Thursday, June 26

 

Corsica and Eden: Recent Work from Matthew Alderman


The Authoress Dawn Eden. Commissioned for her website. Ink on vellum with marker. June 2008. Click for larger version.

My new portrait of Dawn Eden, specially commissioned for her weblog, is now up at the Dawn Patrol. Because it was a portrait rather than a liturgical illustration, and because Dawn is one of the hippest people I know--and I mean that in the good sense--I decided to experiment a bit stylistically. I sought to give it a more "graphic," simplified feel without resorting to straight-out modernism. The art deco-cum-Beuronese Sacred Heart medallion complements this mood, principally set by the background, which has a touch of Gustav Klimt in terms of composition and Mondrian in color. Yes, when Matt wants to be modern, he references artists who died respectively in 1918 and 1944. Make of that what you will.

My first portrait of Dawn, which has since been rendered obsolete by a new hairstyle, was one of my more ambitious drawings when I first started out, and is probably the largest work I've done in ink to date; while it had some difficulties as a portrait--for one thing, it looked a bit too much like a piece of religious art--it seems to have had its own fans over at Dawn's site.

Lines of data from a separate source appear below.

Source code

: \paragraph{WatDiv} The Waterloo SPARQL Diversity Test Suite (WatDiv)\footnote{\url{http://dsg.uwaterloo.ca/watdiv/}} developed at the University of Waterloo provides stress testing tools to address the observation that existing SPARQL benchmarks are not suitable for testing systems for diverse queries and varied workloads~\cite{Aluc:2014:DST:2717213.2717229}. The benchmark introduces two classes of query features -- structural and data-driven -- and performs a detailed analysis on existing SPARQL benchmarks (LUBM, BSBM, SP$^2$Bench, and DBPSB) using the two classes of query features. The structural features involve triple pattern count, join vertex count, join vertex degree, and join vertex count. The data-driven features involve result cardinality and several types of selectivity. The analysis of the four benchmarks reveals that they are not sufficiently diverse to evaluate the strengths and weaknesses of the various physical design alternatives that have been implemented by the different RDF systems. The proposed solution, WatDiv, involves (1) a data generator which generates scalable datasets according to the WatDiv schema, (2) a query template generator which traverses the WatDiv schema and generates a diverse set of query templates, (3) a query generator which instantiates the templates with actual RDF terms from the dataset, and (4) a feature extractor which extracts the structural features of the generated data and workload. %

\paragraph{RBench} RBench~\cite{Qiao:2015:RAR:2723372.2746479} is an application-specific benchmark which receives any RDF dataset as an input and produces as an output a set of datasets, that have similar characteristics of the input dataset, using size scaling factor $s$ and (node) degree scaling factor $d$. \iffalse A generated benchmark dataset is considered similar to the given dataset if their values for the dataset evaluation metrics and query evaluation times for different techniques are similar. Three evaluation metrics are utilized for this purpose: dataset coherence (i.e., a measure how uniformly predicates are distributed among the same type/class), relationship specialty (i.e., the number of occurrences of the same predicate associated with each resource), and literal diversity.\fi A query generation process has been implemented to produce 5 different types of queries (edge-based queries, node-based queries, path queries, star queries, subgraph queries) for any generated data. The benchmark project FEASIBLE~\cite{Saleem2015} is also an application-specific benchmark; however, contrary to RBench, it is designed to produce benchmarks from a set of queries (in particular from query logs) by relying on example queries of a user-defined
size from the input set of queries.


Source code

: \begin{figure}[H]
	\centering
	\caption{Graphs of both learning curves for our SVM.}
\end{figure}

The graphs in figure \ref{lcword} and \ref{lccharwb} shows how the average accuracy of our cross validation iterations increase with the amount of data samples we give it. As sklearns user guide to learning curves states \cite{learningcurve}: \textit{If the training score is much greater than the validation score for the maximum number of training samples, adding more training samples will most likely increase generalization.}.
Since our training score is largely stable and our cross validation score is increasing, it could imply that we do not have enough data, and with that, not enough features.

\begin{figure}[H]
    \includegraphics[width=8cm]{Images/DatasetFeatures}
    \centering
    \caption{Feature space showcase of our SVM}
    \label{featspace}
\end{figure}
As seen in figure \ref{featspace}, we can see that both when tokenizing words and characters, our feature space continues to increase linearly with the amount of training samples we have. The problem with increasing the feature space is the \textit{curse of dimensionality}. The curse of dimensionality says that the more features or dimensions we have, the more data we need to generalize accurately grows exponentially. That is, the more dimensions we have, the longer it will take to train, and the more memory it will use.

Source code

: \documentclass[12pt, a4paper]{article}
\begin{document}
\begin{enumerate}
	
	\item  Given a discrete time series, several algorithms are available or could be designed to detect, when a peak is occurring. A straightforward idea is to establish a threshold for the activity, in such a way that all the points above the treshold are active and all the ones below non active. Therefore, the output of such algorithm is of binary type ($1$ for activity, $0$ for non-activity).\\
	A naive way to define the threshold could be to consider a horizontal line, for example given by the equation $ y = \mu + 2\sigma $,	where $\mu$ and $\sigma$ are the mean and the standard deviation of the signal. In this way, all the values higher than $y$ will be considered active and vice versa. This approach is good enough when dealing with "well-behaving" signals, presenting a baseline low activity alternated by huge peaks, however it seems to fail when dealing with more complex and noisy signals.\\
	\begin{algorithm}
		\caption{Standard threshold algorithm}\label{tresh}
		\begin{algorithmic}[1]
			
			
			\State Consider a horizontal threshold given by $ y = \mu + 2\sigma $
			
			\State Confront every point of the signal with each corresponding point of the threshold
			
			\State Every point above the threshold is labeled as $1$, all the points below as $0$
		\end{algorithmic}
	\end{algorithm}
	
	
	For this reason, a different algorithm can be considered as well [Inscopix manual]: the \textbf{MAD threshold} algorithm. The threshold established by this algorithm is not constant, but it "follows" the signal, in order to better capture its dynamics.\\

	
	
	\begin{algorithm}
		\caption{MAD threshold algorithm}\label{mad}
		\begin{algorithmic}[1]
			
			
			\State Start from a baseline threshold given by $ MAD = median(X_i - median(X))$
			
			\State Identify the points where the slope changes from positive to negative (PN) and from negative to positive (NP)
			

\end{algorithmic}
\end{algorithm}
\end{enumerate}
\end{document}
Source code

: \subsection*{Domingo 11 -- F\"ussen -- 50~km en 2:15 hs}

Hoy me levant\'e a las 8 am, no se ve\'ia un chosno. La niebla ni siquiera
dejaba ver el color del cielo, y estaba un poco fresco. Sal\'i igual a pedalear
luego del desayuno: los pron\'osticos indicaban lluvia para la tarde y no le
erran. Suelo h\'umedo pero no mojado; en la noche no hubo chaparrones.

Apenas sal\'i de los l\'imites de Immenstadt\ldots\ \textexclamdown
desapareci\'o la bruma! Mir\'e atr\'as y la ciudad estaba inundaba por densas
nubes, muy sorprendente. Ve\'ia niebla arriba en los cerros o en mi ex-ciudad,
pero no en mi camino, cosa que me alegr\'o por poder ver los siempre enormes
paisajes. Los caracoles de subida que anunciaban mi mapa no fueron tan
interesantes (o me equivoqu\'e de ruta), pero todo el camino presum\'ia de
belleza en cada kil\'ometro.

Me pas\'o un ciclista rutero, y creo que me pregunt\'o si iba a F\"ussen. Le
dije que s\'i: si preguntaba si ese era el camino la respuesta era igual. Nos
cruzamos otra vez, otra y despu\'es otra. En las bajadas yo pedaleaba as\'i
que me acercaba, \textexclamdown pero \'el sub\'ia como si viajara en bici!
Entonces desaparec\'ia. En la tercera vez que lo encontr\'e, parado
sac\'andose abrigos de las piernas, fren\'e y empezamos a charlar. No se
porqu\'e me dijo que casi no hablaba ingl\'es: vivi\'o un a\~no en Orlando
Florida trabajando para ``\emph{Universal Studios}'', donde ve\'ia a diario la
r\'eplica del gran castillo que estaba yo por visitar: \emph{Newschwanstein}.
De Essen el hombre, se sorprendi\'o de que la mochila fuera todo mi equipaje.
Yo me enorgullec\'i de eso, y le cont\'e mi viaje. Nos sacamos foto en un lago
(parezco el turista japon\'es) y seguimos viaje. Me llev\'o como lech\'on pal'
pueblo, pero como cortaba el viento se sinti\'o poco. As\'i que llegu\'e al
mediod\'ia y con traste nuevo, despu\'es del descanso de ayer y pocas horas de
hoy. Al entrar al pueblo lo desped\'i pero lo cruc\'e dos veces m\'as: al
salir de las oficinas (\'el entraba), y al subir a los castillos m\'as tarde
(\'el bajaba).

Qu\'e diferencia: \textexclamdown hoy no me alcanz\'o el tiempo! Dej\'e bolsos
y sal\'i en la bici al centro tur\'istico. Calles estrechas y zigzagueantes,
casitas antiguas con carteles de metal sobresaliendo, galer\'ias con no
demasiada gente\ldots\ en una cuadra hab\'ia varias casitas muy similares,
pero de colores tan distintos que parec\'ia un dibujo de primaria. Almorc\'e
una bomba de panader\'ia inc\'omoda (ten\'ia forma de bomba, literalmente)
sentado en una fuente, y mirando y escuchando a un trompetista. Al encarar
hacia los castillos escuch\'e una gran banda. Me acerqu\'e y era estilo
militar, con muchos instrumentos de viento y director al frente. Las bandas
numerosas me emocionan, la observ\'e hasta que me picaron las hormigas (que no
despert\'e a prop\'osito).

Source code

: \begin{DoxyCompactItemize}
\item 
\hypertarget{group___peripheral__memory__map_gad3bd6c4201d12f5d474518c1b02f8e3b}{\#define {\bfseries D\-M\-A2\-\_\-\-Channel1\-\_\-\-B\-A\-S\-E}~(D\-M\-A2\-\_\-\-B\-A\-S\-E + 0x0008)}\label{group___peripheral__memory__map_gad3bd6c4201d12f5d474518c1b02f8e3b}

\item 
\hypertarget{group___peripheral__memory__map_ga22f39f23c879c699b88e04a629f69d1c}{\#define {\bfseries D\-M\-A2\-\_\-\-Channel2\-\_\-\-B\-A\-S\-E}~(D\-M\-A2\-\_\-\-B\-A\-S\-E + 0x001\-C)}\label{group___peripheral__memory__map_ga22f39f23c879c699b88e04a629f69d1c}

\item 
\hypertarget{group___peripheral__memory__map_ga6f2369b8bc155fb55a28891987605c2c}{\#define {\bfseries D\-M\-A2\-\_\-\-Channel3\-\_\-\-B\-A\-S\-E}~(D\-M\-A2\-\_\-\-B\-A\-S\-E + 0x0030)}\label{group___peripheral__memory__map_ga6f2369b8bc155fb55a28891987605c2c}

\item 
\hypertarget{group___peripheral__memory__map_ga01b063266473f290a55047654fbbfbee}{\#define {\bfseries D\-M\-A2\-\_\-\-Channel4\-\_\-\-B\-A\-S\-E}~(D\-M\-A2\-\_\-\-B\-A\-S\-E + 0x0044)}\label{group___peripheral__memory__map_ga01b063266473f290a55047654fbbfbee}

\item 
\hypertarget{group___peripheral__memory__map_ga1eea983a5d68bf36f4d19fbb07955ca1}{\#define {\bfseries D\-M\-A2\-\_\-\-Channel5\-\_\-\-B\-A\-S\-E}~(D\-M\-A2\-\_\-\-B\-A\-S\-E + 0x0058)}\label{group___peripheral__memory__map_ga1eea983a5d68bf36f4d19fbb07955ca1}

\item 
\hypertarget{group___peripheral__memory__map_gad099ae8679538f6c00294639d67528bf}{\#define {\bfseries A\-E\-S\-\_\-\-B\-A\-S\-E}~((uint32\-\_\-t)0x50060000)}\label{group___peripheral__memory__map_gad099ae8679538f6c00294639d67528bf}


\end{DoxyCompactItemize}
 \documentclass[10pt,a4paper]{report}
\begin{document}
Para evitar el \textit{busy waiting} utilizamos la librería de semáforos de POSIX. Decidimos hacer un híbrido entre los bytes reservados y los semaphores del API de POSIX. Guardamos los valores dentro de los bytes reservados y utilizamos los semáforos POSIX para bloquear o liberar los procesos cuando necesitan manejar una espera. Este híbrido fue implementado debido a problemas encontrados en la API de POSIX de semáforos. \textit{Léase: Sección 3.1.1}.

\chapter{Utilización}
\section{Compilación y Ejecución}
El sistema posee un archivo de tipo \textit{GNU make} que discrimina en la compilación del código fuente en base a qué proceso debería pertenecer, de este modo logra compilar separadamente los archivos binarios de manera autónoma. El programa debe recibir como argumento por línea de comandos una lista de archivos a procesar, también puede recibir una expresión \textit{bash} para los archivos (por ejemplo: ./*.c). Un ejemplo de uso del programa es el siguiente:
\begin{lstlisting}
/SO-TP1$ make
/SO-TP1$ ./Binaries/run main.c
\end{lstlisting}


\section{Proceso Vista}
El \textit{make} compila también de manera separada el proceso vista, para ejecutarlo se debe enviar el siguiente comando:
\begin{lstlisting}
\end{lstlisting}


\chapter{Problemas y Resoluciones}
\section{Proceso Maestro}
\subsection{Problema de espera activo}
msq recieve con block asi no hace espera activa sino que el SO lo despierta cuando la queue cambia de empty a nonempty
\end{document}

I hope they'll enjoy the new one, which, while smaller and simpler than the last portrait, was a lot of fun to create and, in its own way, reflects a bit of the subject's distinct spunk.

S. Alexander Sauli. Commissioned as a confirmation gift. Ink on vellum with marker. June 2008.

I was recently asked to do an image of the unjustifiably-obscure Counter-Reformation bishop-saint, Alexander Sauli, known as the Apostle of Corsica. S. Alexander was a Lombard aristocrat by birth who, after joining the Clerks Regular of S. Paul, the Barnabites, became variously a professor at the University of Pavia, superior-general of his congregation, and finally bishop of the ancient see of Aleria in Corsica, where he nearly single-handedly revived the island's derelict faith. He died after being made bishop of Pavia, in 1591, and somehow, amid all this, served at some point as S. Charles Borromeo's spiritual director.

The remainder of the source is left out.